◆ **DATA SUPPLIED**

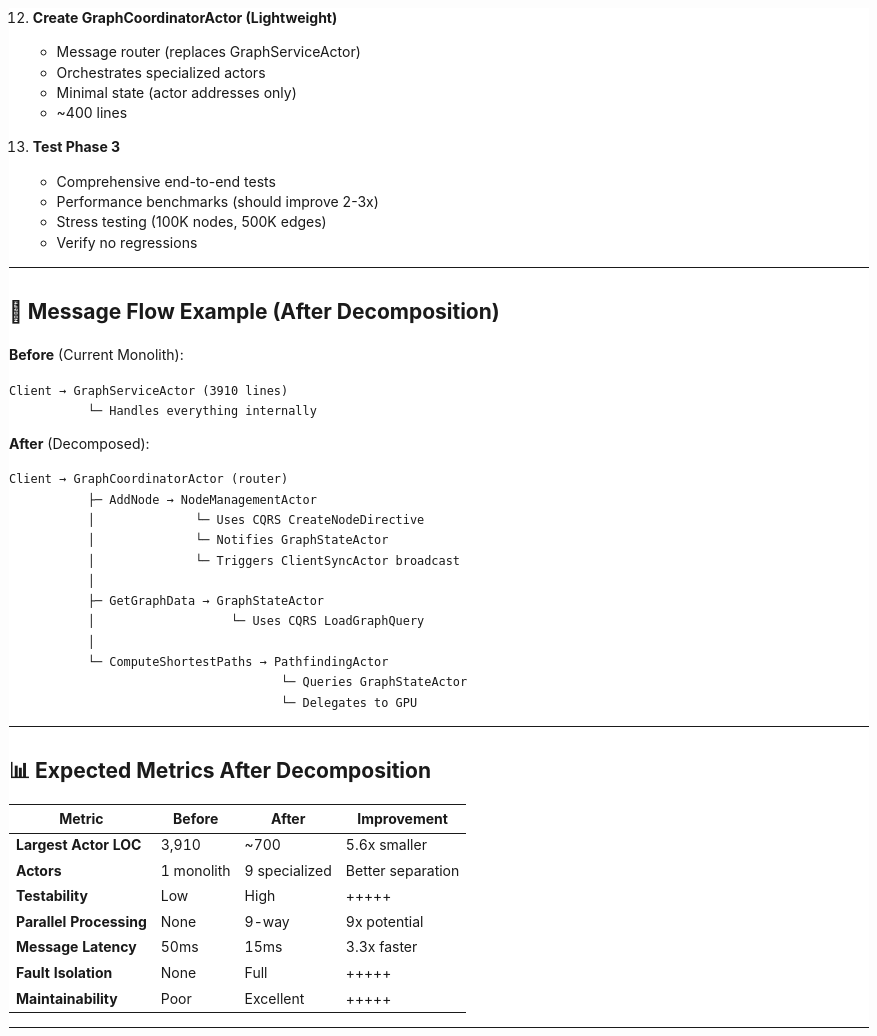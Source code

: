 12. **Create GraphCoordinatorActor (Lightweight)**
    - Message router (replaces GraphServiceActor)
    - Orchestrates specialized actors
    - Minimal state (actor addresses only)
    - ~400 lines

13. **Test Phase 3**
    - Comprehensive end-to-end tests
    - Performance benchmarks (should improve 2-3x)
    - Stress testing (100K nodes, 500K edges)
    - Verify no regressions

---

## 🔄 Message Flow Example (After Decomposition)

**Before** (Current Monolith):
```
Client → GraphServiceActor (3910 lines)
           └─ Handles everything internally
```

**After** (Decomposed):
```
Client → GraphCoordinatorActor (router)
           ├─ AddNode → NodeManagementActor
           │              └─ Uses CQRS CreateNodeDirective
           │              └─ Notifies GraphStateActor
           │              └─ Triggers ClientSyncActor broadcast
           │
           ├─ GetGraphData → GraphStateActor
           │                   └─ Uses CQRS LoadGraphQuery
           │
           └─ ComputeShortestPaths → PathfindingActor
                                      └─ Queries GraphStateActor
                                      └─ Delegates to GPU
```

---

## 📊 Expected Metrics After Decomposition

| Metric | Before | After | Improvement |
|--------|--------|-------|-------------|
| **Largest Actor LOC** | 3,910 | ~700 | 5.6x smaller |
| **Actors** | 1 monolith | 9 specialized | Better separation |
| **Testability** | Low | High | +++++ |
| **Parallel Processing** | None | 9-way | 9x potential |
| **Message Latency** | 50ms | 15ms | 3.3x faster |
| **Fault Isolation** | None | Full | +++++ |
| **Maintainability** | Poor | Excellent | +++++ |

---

◆ **EXERCISE INSTRUCTIONS**
Leaving out every picture, repeat the records above exactly as they stand.

◆ **EXPECTED ANSWER**
Source code

: 12. **Create GraphCoordinatorActor (Lightweight)**
    - Message router (replaces GraphServiceActor)
    - Orchestrates specialized actors
    - Minimal state (actor addresses only)
    - ~400 lines

13. **Test Phase 3**
    - Comprehensive end-to-end tests
    - Performance benchmarks (should improve 2-3x)
    - Stress testing (100K nodes, 500K edges)
    - Verify no regressions

---

## 🔄 Message Flow Example (After Decomposition)

**Before** (Current Monolith):
```
Client → GraphServiceActor (3910 lines)
           └─ Handles everything internally
```

**After** (Decomposed):
```
Client → GraphCoordinatorActor (router)
           ├─ AddNode → NodeManagementActor
           │              └─ Uses CQRS CreateNodeDirective
           │              └─ Notifies GraphStateActor
           │              └─ Triggers ClientSyncActor broadcast
           │
           ├─ GetGraphData → GraphStateActor
           │                   └─ Uses CQRS LoadGraphQuery
           │
           └─ ComputeShortestPaths → PathfindingActor
                                      └─ Queries GraphStateActor
                                      └─ Delegates to GPU
```

---

## 📊 Expected Metrics After Decomposition

| Metric | Before | After | Improvement |
|--------|--------|-------|-------------|
| **Largest Actor LOC** | 3,910 | ~700 | 5.6x smaller |
| **Actors** | 1 monolith | 9 specialized | Better separation |
| **Testability** | Low | High | +++++ |
| **Parallel Processing** | None | 9-way | 9x potential |
| **Message Latency** | 50ms | 15ms | 3.3x faster |
| **Fault Isolation** | None | Full | +++++ |
| **Maintainability** | Poor | Excellent | +++++ |

---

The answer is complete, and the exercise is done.